Description of the task — Every line that contains the word "は小さくなる" should be copied from the records below.

Source texts of formatted documents
------------------------------

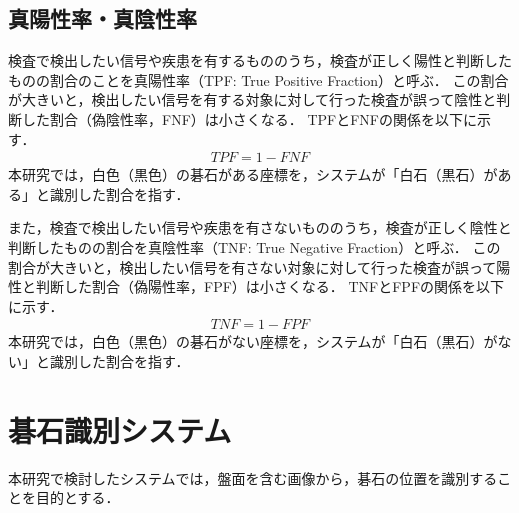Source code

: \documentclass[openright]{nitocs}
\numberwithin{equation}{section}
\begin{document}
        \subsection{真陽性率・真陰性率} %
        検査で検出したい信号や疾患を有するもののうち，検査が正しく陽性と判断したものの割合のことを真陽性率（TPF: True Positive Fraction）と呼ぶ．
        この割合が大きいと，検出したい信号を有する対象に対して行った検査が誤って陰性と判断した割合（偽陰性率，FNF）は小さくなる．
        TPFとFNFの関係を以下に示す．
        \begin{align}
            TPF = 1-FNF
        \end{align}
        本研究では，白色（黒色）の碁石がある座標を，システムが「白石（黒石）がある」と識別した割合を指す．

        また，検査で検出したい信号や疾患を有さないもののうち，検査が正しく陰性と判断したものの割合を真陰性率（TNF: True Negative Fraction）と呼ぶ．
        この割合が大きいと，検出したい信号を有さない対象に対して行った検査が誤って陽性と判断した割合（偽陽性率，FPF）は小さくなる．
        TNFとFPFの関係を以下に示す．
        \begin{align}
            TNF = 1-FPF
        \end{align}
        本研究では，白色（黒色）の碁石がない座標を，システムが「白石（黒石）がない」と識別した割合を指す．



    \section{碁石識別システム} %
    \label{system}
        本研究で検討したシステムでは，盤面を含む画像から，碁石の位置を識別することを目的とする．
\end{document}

------------------------------

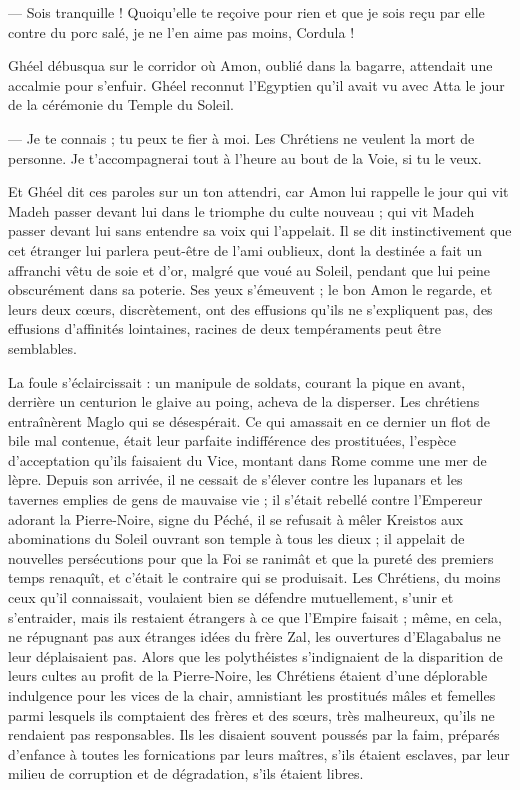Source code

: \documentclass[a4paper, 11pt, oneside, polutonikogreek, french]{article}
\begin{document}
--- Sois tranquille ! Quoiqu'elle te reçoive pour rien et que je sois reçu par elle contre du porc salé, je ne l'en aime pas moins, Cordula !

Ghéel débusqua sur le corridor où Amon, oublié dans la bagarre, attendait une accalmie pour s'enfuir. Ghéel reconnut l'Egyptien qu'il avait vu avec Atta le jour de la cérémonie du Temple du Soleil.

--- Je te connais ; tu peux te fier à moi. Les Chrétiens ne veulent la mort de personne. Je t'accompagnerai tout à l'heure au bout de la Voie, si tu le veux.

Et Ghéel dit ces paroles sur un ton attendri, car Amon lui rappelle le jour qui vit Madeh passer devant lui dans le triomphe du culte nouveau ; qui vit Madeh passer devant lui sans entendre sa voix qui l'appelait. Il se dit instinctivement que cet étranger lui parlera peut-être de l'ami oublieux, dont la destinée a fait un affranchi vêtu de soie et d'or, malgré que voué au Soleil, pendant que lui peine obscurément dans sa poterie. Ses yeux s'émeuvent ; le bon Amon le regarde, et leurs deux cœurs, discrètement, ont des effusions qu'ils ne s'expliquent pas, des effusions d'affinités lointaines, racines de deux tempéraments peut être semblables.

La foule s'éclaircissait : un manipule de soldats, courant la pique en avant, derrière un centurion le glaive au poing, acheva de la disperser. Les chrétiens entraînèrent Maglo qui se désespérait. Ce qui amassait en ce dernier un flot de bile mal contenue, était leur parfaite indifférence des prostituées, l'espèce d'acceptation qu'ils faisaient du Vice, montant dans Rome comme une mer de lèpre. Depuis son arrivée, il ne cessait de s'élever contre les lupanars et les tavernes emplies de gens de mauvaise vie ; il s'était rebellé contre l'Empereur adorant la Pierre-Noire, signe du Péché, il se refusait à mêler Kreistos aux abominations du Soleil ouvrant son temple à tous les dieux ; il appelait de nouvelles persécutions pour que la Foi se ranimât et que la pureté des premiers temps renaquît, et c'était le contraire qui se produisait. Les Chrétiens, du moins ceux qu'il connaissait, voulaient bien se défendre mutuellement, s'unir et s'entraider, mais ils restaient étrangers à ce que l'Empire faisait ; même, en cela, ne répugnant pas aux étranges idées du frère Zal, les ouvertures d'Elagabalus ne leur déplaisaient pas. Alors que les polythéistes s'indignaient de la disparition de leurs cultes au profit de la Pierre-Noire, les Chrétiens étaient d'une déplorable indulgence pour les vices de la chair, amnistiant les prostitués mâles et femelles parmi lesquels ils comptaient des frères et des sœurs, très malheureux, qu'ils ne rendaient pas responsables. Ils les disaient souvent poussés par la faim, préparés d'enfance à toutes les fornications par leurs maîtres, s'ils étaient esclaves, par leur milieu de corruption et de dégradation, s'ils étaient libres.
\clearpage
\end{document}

------------------------------

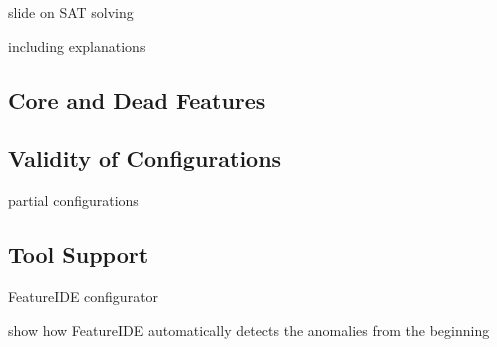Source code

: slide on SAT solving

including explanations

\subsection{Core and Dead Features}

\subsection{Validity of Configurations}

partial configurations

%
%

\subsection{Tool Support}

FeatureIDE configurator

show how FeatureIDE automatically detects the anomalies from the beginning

------------------------------

Your solution —
        この割合が大きいと，検出したい信号を有する対象に対して行った検査が誤って陰性と判断した割合（偽陰性率，FNF）は小さくなる．
        この割合が大きいと，検出したい信号を有さない対象に対して行った検査が誤って陽性と判断した割合（偽陽性率，FPF）は小さくなる．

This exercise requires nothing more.